Paul Hindemith
Wir Bauen Eine Stadt
played by Holger Hiller & Thomas Fehlmann
(Gagarin) LP
In 1930, in the waning years of the Weimar Republic, Paul Hindemith wrote a short cycle of songs for children. Titled “We Are Building a Town,” Hindemith’s piece combines modernist tunes with fanciful lyrics about, yes, municipal construction. Hindemith’s town is an odd place, filled with bakers, locksmiths, washerwomen, dairymen bearing maggot-ridden cheese, chalk-consuming children, and puppy-poodle dogs. In 1982, Holger Hiller and Thomas Fehlman of Palais Schaumberg fame offered a new interpretation of the text, replacing the original instruments with synthesizers and singing the children’s parts themselves. Released in a limited, cassette-only edition on Ata-tak, their otherwise faithful reworking of the Hindemith original became something of a minor legend.

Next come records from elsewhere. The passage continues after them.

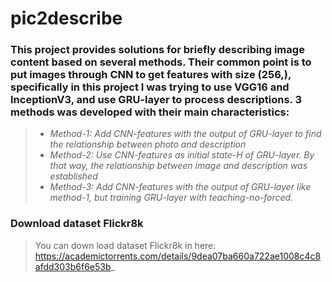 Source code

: # pic2describe
### This project provides solutions for briefly describing image content based on several methods. Their common point is to put images through CNN to get features with size (256,), specifically in this project I was trying to use VGG16 and InceptionV3, and use GRU-layer to process descriptions. 3 methods was developed with their main characteristics:

>- _Method-1: Add CNN-features with the output of GRU-layer to find the relationship between photo and description_
>- _Method-2: Use CNN-features as initial state-H of GRU-layer. By that way, the relationship between image and description was established_
>- _Method-3: Add CNN-features with the output of GRU-layer like method-1, but training GRU-layer with teaching-no-forced._

### Download dataset Flickr8k
>You can down load dataset Flickr8k in here: https://academictorrents.com/details/9dea07ba660a722ae1008c4c8afdd303b6f6e53b_
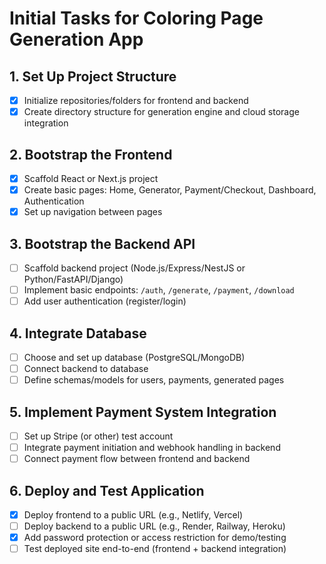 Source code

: # Initial Tasks for Coloring Page Generation App

## 1. Set Up Project Structure
- [x] Initialize repositories/folders for frontend and backend
- [x] Create directory structure for generation engine and cloud storage integration

## 2. Bootstrap the Frontend
- [x] Scaffold React or Next.js project
- [x] Create basic pages: Home, Generator, Payment/Checkout, Dashboard, Authentication
- [x] Set up navigation between pages

## 3. Bootstrap the Backend API
- [ ] Scaffold backend project (Node.js/Express/NestJS or Python/FastAPI/Django)
- [ ] Implement basic endpoints: `/auth`, `/generate`, `/payment`, `/download`
- [ ] Add user authentication (register/login)

## 4. Integrate Database
- [ ] Choose and set up database (PostgreSQL/MongoDB)
- [ ] Connect backend to database
- [ ] Define schemas/models for users, payments, generated pages

## 5. Implement Payment System Integration
- [ ] Set up Stripe (or other) test account
- [ ] Integrate payment initiation and webhook handling in backend
- [ ] Connect payment flow between frontend and backend

## 6. Deploy and Test Application
- [x] Deploy frontend to a public URL (e.g., Netlify, Vercel)
- [ ] Deploy backend to a public URL (e.g., Render, Railway, Heroku)
- [x] Add password protection or access restriction for demo/testing
- [ ] Test deployed site end-to-end (frontend + backend integration)
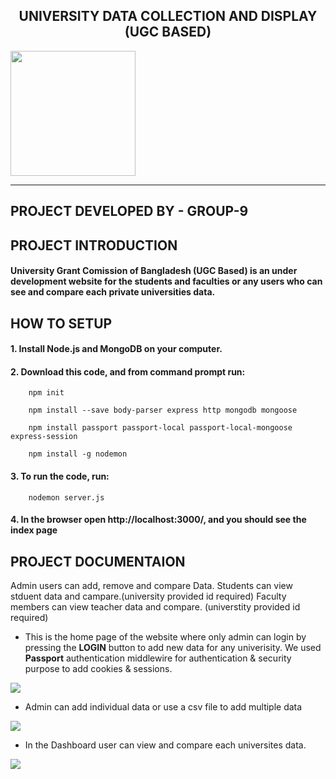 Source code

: <h2 style="text-align:center">
UNIVERSITY DATA COLLECTION AND DISPLAY (UGC BASED)
</h2>
<p align:center>
<img src="client/public/screenshot/0.png" height="200"/>
</p>

---

## **PROJECT DEVELOPED BY - GROUP-9**

## **PROJECT INTRODUCTION**
#### **University Grant Comission of Bangladesh (UGC Based)** is an under development website for the students and faculties or any users who can see and compare each private universities data.


## **HOW TO SETUP**
#### 1. Install Node.js and MongoDB on your computer.

#### 2. Download this code, and from command prompt run:

        npm init

        npm install --save body-parser express http mongodb mongoose

        npm install passport passport-local passport-local-mongoose express-session

        npm install -g nodemon

#### 3. To run the code, run:

        nodemon server.js

#### 4. In the browser open http://localhost:3000/, and you should see the index page


## **PROJECT DOCUMENTAION**
Admin users can add, remove and compare Data.
Students can view stduent data and campare.(university provided id required)
Faculty  members can view teacher data and compare. (universtity provided id required)

* This is the home page of the website where only admin can login by pressing the **LOGIN** button to add new data for any univerisity. We used **Passport** authentication middlewire for authentication & security purpose to add cookies & sessions.
<img src="client/public/screenshot/3.png">

* Admin can add individual data or use a csv file to add multiple data 
<img src="client/public/screenshot/4.png">
 
 * In the Dashboard user can view and compare each universites data.
<img src="client/public/screenshot/2.png"> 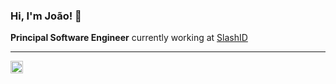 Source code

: ### Hi, I'm João! 🦝

**Principal Software Engineer** currently working  at [SlashID](https://slashid.dev)

---

<a href="https://linkedin.com/in/jcmfernandes">
  <img align="left" alt="João's LinkedIn" width="20px" src="https://cdn.jsdelivr.net/npm/simple-icons@v3/icons/linkedin.svg" />
</a>
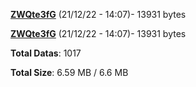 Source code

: [**ZWQte3fG**](/data/ZWQte3fG.txt) (21/12/22 - 14:07)- 13931 bytes

[**ZWQte3fG**](/data/ZWQte3fG.txt) (21/12/22 - 14:07)- 13931 bytes

**Total Datas**: 1017

**Total Size**: 6.59 MB / 6.6 MB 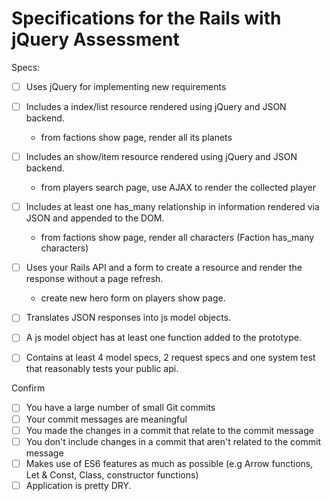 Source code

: # Specifications for the Rails with jQuery Assessment

Specs:
- [ ] Uses jQuery for implementing new requirements

- [ ] Includes a index/list resource rendered using jQuery and JSON backend.
    * from factions show page, render all its planets

- [ ] Includes an show/item resource rendered using jQuery and JSON backend.
    * from players search page, use AJAX to render the collected player

- [ ] Includes at least one has_many relationship in information rendered via JSON and appended to the DOM.
    * from factions show page, render all characters (Faction has_many characters)

- [ ] Uses your Rails API and a form to create a resource and render the response without a page refresh.
   * create new hero form on players show page.

- [ ] Translates JSON responses into js model objects.

- [ ] A js model object has at least one function added to the prototype.

- [ ] Contains at least 4 model specs, 2 request specs and one system test that reasonably tests your public api.

Confirm
- [ ] You have a large number of small Git commits
- [ ] Your commit messages are meaningful
- [ ] You made the changes in a commit that relate to the commit message
- [ ] You don't include changes in a commit that aren't related to the commit message
- [ ] Makes use of ES6 features as much as possible (e.g Arrow functions, Let & Const, Class, constructor functions)
- [ ] Application is pretty DRY.
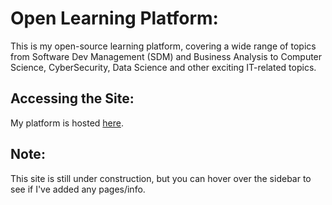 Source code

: # Open Learning Platform:
This is my open-source learning platform, covering a wide range of topics from Software Dev Management (SDM) and Business Analysis to Computer Science, CyberSecurity, Data Science and other exciting IT-related topics.

## Accessing the Site:
My platform is hosted [here](https://cyber-finn.github.io/Open-Learning/).

## Note:
This site is still under construction, but you can hover over the sidebar to see if I've added any pages/info.
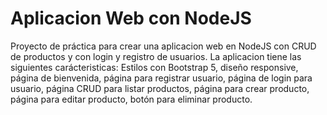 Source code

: # Aplicacion Web con NodeJS

Proyecto de práctica para crear una aplicacion web en NodeJS con CRUD de productos y con login y registro de usuarios. 
La aplicacion tiene las siguientes carácteristicas: Estilos con Bootstrap 5, diseño responsive, página de bienvenida, 
página para registrar usuario, página de login para usuario, página CRUD para listar productos, página para crear producto, página para editar producto, botón para eliminar producto. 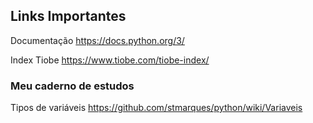 
## Links Importantes

Documentação
https://docs.python.org/3/

Index Tiobe
https://www.tiobe.com/tiobe-index/

### Meu caderno de estudos

Tipos de variáveis
https://github.com/stmarques/python/wiki/Variaveis

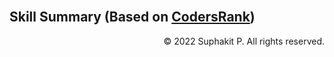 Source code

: 
<br/>

## Skill Summary (Based on [CodersRank](https://profile.codersrank.io/user/dethmastery))
<codersrank-summary username="dethMastery" show-avatar="false" show-header="false" layout="auto" branding="false"></codersrank-summary>

<div style="text-align: right"> &copy; 2022 Suphakit P. All rights reserved. </div> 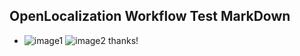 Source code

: ## OpenLocalization Workflow Test MarkDown
* ![image1](.\7c5f7cbb-ba5e-4c29-ad52-99f57bfe886d.png)   ![image2](.\5dc63ae4-8a0b-4b99-9199-29b69a0d8ad4.png) 
thanks! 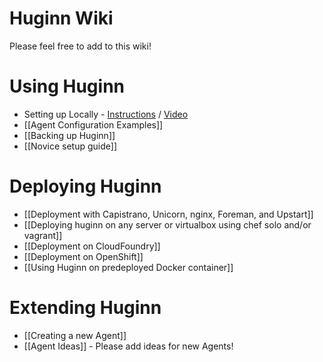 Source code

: # Huginn Wiki

Please feel free to add to this wiki!

# Using Huginn

* Setting up Locally - [Instructions](https://gist.github.com/mjhea0/b6b58eefc38985380ff9) / [Video](http://www.youtube.com/watch?v=xJTwaRl2_Iw)
* [[Agent Configuration Examples]]
* [[Backing up Huginn]]
* [[Novice setup guide]]

# Deploying Huginn

* [[Deployment with Capistrano, Unicorn, nginx, Foreman, and Upstart]]
* [[Deploying huginn on any server or virtualbox using chef solo and/or vagrant]]
* [[Deployment on CloudFoundry]]
* [[Deployment on OpenShift]]
* [[Using Huginn on predeployed Docker container]]

# Extending Huginn

* [[Creating a new Agent]]
* [[Agent Ideas]] - Please add ideas for new Agents!
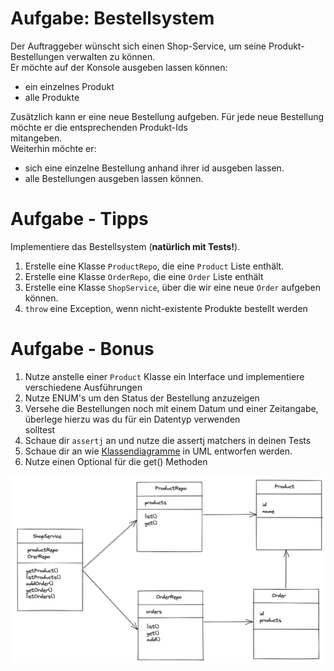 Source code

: 
# Aufgabe: Bestellsystem

Der Auftraggeber wünscht sich einen Shop-Service, um seine Produkt-Bestellungen verwalten zu können.  
Er möchte auf der Konsole ausgeben lassen können:

-   ein einzelnes Produkt
-   alle Produkte

Zusätzlich kann er eine neue Bestellung aufgeben. Für jede neue Bestellung möchte er die entsprechenden Produkt-Ids  
mitangeben.  
Weiterhin möchte er:

-   sich eine einzelne Bestellung anhand ihrer id ausgeben lassen.
-   alle Bestellungen ausgeben lassen können.
# Aufgabe - Tipps

Implementiere das Bestellsystem (**natürlich mit Tests!**).

1.  Erstelle eine Klasse  `ProductRepo`, die eine  `Product`  Liste enthält.
2.  Erstelle eine Klasse  `OrderRepo`, die eine  `Order`  Liste enthält
3.  Erstelle eine Klasse  `ShopService`, über die wir eine neue  `Order`  aufgeben können.
4.  `throw`  eine Exception, wenn nicht-existente Produkte bestellt werden

# Aufgabe - Bonus

1.  Nutze anstelle einer  `Product`  Klasse ein Interface und implementiere verschiedene Ausführungen
2.  Nutze ENUM's um den Status der Bestellung anzuzeigen
3.  Versehe die Bestellungen noch mit einem Datum und einer Zeitangabe, überlege hierzu was du für ein Datentyp verwenden  
    solltest
4.  Schaue dir  `assertj`  an und nutze die assertj matchers in deinen Tests
5.  Schaue dir an wie  [Klassendiagramme](https://de.wikipedia.org/wiki/Klassendiagramm)  in UML entworfen werden.
6.  Nutze einen Optional für die get() Methoden

![order-system](./order-system.png "order-system")
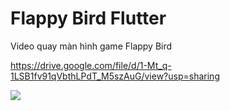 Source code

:# Flappy Bird Flutter

Video quay màn hình game Flappy Bird

https://drive.google.com/file/d/1-Mt_q-1LSB1fv91qVbthLPdT_M5szAuG/view?usp=sharing

![](https://res.cloudinary.com/dduc7th-dec/image/upload/v1703473054/flappy_bird_tij89j.gif)
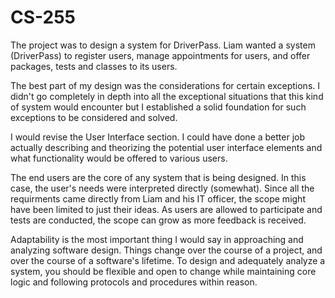 # CS-255
The project was to design a system for DriverPass. Liam wanted a system (DriverPass) to register users, manage appointments for users, and offer packages, tests and classes to its users.

The best part of my design was the considerations for certain exceptions. I didn't go completely in depth into all the exceptional situations that this kind of system would encounter but I established a solid foundation for such exceptions to be considered and solved.

I would revise the User Interface section. I could have done a better job actually describing and theorizing the potential user interface elements and what functionality would be offered to various users.

The end users are the core of any system that is being designed. In this case, the user's needs were interpreted directly (somewhat). Since all the requirments came directly from Liam and his IT officer, the scope might have been limited to just their ideas. As users are allowed to participate and tests are conducted, the scope can grow as more feedback is received.

Adaptability is the most important thing I would say in approaching and analyzing software design. Things change over the course of a project, and over the course of a software's lifetime. To design and adequately analyze a system, you should be flexible and open to change while maintaining core logic and following protocols and procedures within reason.
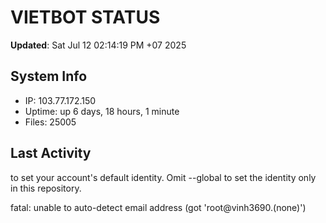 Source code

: # VIETBOT STATUS
**Updated**: Sat Jul 12 02:14:19 PM +07 2025

## System Info
- IP: 103.77.172.150
- Uptime: up 6 days, 18 hours, 1 minute
- Files: 25005

## Last Activity

to set your account's default identity.
Omit --global to set the identity only in this repository.

fatal: unable to auto-detect email address (got 'root@vinh3690.(none)')
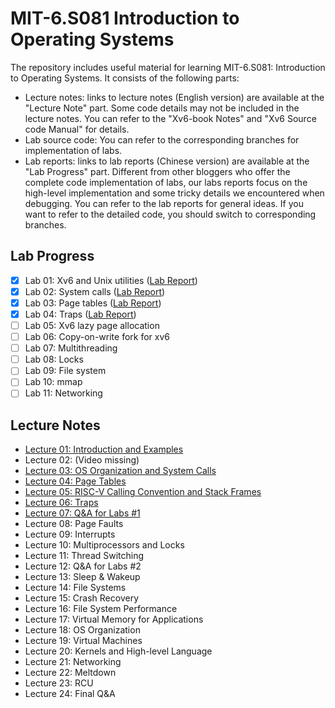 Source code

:# MIT-6.S081 Introduction to Operating Systems

The repository includes useful material for learning MIT-6.S081: Introduction to Operating Systems. It consists of the following parts:

* Lecture notes: links to lecture notes (English version) are available at the "Lecture Note" part. Some code details may not be included in the lecture notes. You can refer to the "Xv6-book Notes" and "Xv6 Source code Manual" for details.
* Lab source code: You can refer to the corresponding branches for implementation of labs.
* Lab reports: links to lab reports (Chinese version) are available at the "Lab Progress" part. Different from other bloggers who offer the complete code implementation of labs, our labs reports focus on the high-level implementation and some tricky details we encountered when debugging. You can refer to the lab reports for general ideas. If you want to refer to the detailed code, you should switch to corresponding branches.

## Lab Progress

- [x] Lab 01: Xv6 and Unix utilities ([Lab Report](https://kristoff-starling.github.io/2022/01/28/MIT-6.S081%20Lab%2001%20-%20Xv6%20and%20Unix%20utilities/))
- [x] Lab 02: System calls ([Lab Report](https://kristoff-starling.github.io/2022/01/28/MIT-6.S081%20Lab%2002%20-%20System%20calls/))
- [x] Lab 03: Page tables ([Lab Report](https://kristoff-starling.github.io/2022/01/28/MIT-6.S081%20Lab%2003%20-%20Page%20tables/))
- [x] Lab 04: Traps ([Lab Report](https://kristoff-starling.github.io/2022/01/31/MIT-6.S081%20Lab%2004%20-%20Traps/))
- [ ] Lab 05: Xv6 lazy page allocation
- [ ] Lab 06: Copy-on-write fork for xv6
- [ ] Lab 07: Multithreading
- [ ] Lab 08: Locks
- [ ] Lab 09: File system
- [ ] Lab 10: mmap
- [ ] Lab 11: Networking

## Lecture Notes

* [Lecture 01: Introduction and Examples](https://kristoff-starling.github.io/2022/01/28/MIT-6.S081%20Lecture%2001%20-%20Introduction%20and%20Examples/)
* Lecture 02: (Video missing)
* [Lecture 03: OS Organization and System Calls](https://kristoff-starling.github.io/2022/01/28/MIT-6.S081%20Lecture%2003%20-%20OS%20Organization%20and%20System%20Calls/)
* [Lecture 04: Page Tables](https://kristoff-starling.github.io/2022/01/28/MIT-6.S081%20Lecture%2004%20-%20Page%20Tables/)
* [Lecture 05: RISC-V Calling Convention and Stack Frames](https://kristoff-starling.github.io/2022/01/28/MIT-6.S081%20Lecture%2005%20-%20RISCV%20Calling%20Convention%20and%20Stack%20Frames/)
* [Lecture 06: Traps](https://kristoff-starling.github.io/2022/01/30/MIT-6.S081%20Lecture%2006%20-%20Traps/)
* [Lecture 07: Q&A for Labs #1](https://kristoff-starling.github.io/2022/02/01/MIT-6.S081%20Lecture%2007%20-%20QA%20for%20Labs%201/)
* Lecture 08: Page Faults
* Lecture 09: Interrupts
* Lecture 10: Multiprocessors and Locks
* Lecture 11: Thread Switching
* Lecture 12: Q&A for Labs #2
* Lecture 13: Sleep & Wakeup
* Lecture 14: File Systems
* Lecture 15: Crash Recovery
* Lecture 16: File System Performance
* Lecture 17: Virtual Memory for Applications
* Lecture 18: OS Organization
* Lecture 19: Virtual Machines
* Lecture 20: Kernels and High-level Language
* Lecture 21: Networking
* Lecture 22: Meltdown
* Lecture 23: RCU
* Lecture 24: Final Q&A
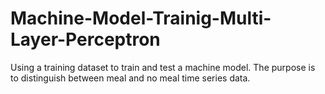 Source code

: # Machine-Model-Trainig-Multi-Layer-Perceptron
Using a training dataset to train and test a machine model. The purpose is to distinguish between meal and no meal time series data.
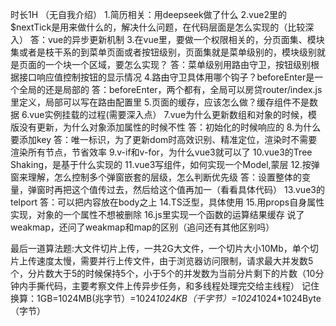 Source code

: 时长1H
（无自我介绍）
1.简历相关：用deepseek做了什么
2.vue2里的$nextTick是用来做什么的，解决什么问题，在代码层面是怎么实现的（比较深入）
答：vue的异步更新机制
3.在vue里，要做一个权限相关的，分页面集、模块集或者是枝干系的到菜单页面或者按钮级别，页面集就是菜单级别的，模块级别就是页面的一个块一个区域，要怎么实现？
答：菜单级别用路由守卫，按钮级别根据接口响应值控制按钮的显示情况
4.路由守卫具体用哪个钩子？beforeEnter是一个全局的还是局部的
答：beforeEnter，两个都有，全局可以房贷router/index.js里定义，局部可以写在路由配置里
5.页面的缓存，应该怎么做？缓存组件不是数据
6.vue实例挂载的过程(需要深入点）
7.vue为什么更新数组和对象的时候，模版没有更新，为什么对象添加属性的时候不性
答：初始化的时候响应的
8.为什么要添加key
答：唯一标识，为了更新dom时高效识别、精准定位，渲染时不需要渲染所有节点，节省效率
9.v-if和v-for，为什么vue3就可以了
10.vue3的Tree Shaking，是基于什么实现的
11.vue3写组件，如何实现一个Model,蒙层
12.按弹窗来理解，怎么控制多个弹窗嵌套的层级，怎么判断优先级
答：设置整体的变量，弹窗时再把这个值传过去，然后给这个值再加一（看看具体代码）
13.vue3的telport
答：可以把内容放在body之上
14.TS泛型，具体使用
15.用props自身属性实现，对象的一个属性不想被删除
16.js里实现一个函数的运算结果缓存
说了weakmap，还问了weakmap和map的区别（追问还有其他区别吗）

最后一道算法题:大文件切片上传，一共2G大文件，一个切片大小10Mb，单个切片上传速度太慢，需要并行上传文件，由于浏览器访问限制，请求最大并发数5个，分片数大于5的时候保持5个，小于5个的并发数为当前分片剩下的片数（10分钟内手撕代码，主要考察文件上传异步任务，和多线程处理完交给主线程）
记住换算：1GB=1024MB(兆字节）=1024*1024KB（千字节）=1024*1024*1024Byte（字节）
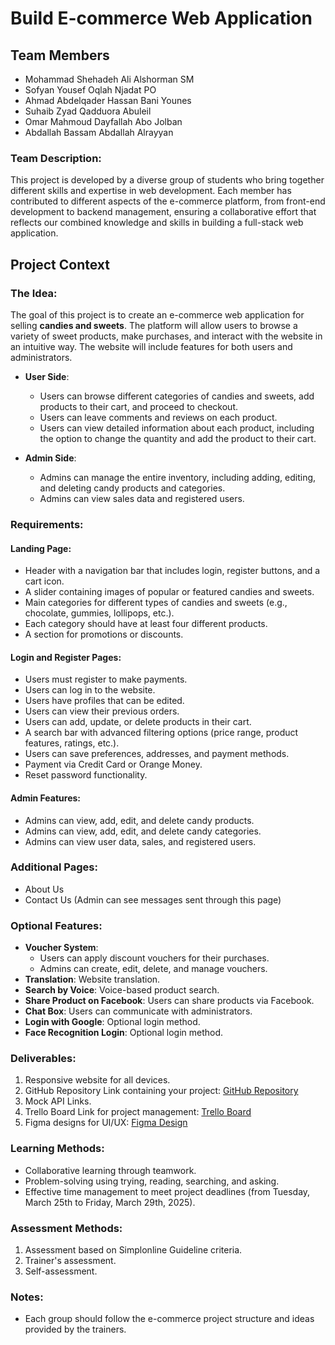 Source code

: # Build E-commerce Web Application

## Team Members
- Mohammad Shehadeh Ali Alshorman SM
- Sofyan Yousef Oqlah Njadat PO
- Ahmad Abdelqader Hassan Bani Younes
- Suhaib Zyad Qadduora Abuleil
- Omar Mahmoud Dayfallah Abo Jolban
- Abdallah Bassam Abdallah Alrayyan

### Team Description:
This project is developed by a diverse group of students who bring together different skills and expertise in web development. Each member has contributed to different aspects of the e-commerce platform, from front-end development to backend management, ensuring a collaborative effort that reflects our combined knowledge and skills in building a full-stack web application.

## Project Context

### The Idea:
The goal of this project is to create an e-commerce web application for selling **candies and sweets**. The platform will allow users to browse a variety of sweet products, make purchases, and interact with the website in an intuitive way. The website will include features for both users and administrators.

- **User Side**: 
    - Users can browse different categories of candies and sweets, add products to their cart, and proceed to checkout.
    - Users can leave comments and reviews on each product.
    - Users can view detailed information about each product, including the option to change the quantity and add the product to their cart.

- **Admin Side**:
    - Admins can manage the entire inventory, including adding, editing, and deleting candy products and categories.
    - Admins can view sales data and registered users.

### Requirements:

#### Landing Page:
- Header with a navigation bar that includes login, register buttons, and a cart icon.
- A slider containing images of popular or featured candies and sweets.
- Main categories for different types of candies and sweets (e.g., chocolate, gummies, lollipops, etc.).
- Each category should have at least four different products.
- A section for promotions or discounts.

#### Login and Register Pages:
- Users must register to make payments.
- Users can log in to the website.
- Users have profiles that can be edited.
- Users can view their previous orders.
- Users can add, update, or delete products in their cart.
- A search bar with advanced filtering options (price range, product features, ratings, etc.).
- Users can save preferences, addresses, and payment methods.
- Payment via Credit Card or Orange Money.
- Reset password functionality.

#### Admin Features:
- Admins can view, add, edit, and delete candy products.
- Admins can view, add, edit, and delete candy categories.
- Admins can view user data, sales, and registered users.

### Additional Pages:
- About Us
- Contact Us (Admin can see messages sent through this page)

### Optional Features:
- **Voucher System**:
    - Users can apply discount vouchers for their purchases.
    - Admins can create, edit, delete, and manage vouchers.
- **Translation**: Website translation.
- **Search by Voice**: Voice-based product search.
- **Share Product on Facebook**: Users can share products via Facebook.
- **Chat Box**: Users can communicate with administrators.
- **Login with Google**: Optional login method.
- **Face Recognition Login**: Optional login method.

### Deliverables:
1. Responsive website for all devices.
2. GitHub Repository Link containing your project:
   [GitHub Repository](https://github.com/MohammadAlshorman/E-commerce)
3. Mock API Links.
4. Trello Board Link for project management:
   [Trello Board](https://trello.com/invite/accept-board)
5. Figma designs for UI/UX:
   [Figma Design](https://www.figma.com/design/W9zQLkCPe6tW2S7x2LKAht/E-commerce?t=7N3v8GIaLkkKHw4O-1)



### Learning Methods:
- Collaborative learning through teamwork.
- Problem-solving using trying, reading, searching, and asking.
- Effective time management to meet project deadlines (from Tuesday, March 25th to Friday, March 29th, 2025).

### Assessment Methods:
1. Assessment based on Simplonline Guideline criteria.
2. Trainer's assessment.
3. Self-assessment.

### Notes:
- Each group should follow the e-commerce project structure and ideas provided by the trainers.
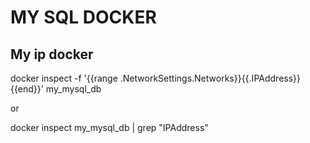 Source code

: # MY SQL DOCKER
## My ip docker
docker inspect -f '{{range .NetworkSettings.Networks}}{{.IPAddress}}{{end}}' my_mysql_db

or

docker inspect my_mysql_db | grep "IPAddress"
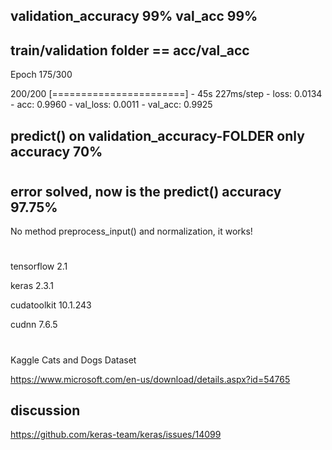 ## validation_accuracy 99%       		   val_acc 99%  
## train/validation folder == acc/val_acc

Epoch 175/300

200/200 [=======================] - 45s 227ms/step - loss: 0.0134 - acc: 0.9960 - val_loss: 0.0011 - val_acc: 0.9925


## predict() on validation_accuracy-FOLDER  only accuracy 70%

#


## error solved, now is the predict() accuracy 97.75%
No method preprocess_input() and normalization, it works! 
#
#

tensorflow 2.1

keras 2.3.1

cudatoolkit 10.1.243

cudnn 7.6.5 



#
#


Kaggle Cats and Dogs Dataset

https://www.microsoft.com/en-us/download/details.aspx?id=54765

## discussion

https://github.com/keras-team/keras/issues/14099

Now, for the first time, it has been released on vinyl on Felix Kubin’s Gagarin label, and, even at a scant 12 minutes long, it more than lives up to its large reputation. It’s a wonderfully strange record, mixing playfully choppy, vaguely Weil-esque synth-lines with oh-so odd, childlike singing. It’s sung in German, of course, but but there is a helpful translation of the libretto along with entertaining liner notes. Great stuff! For fans of futuristic tunes and Felix Kubin and lovers of all things weird and German.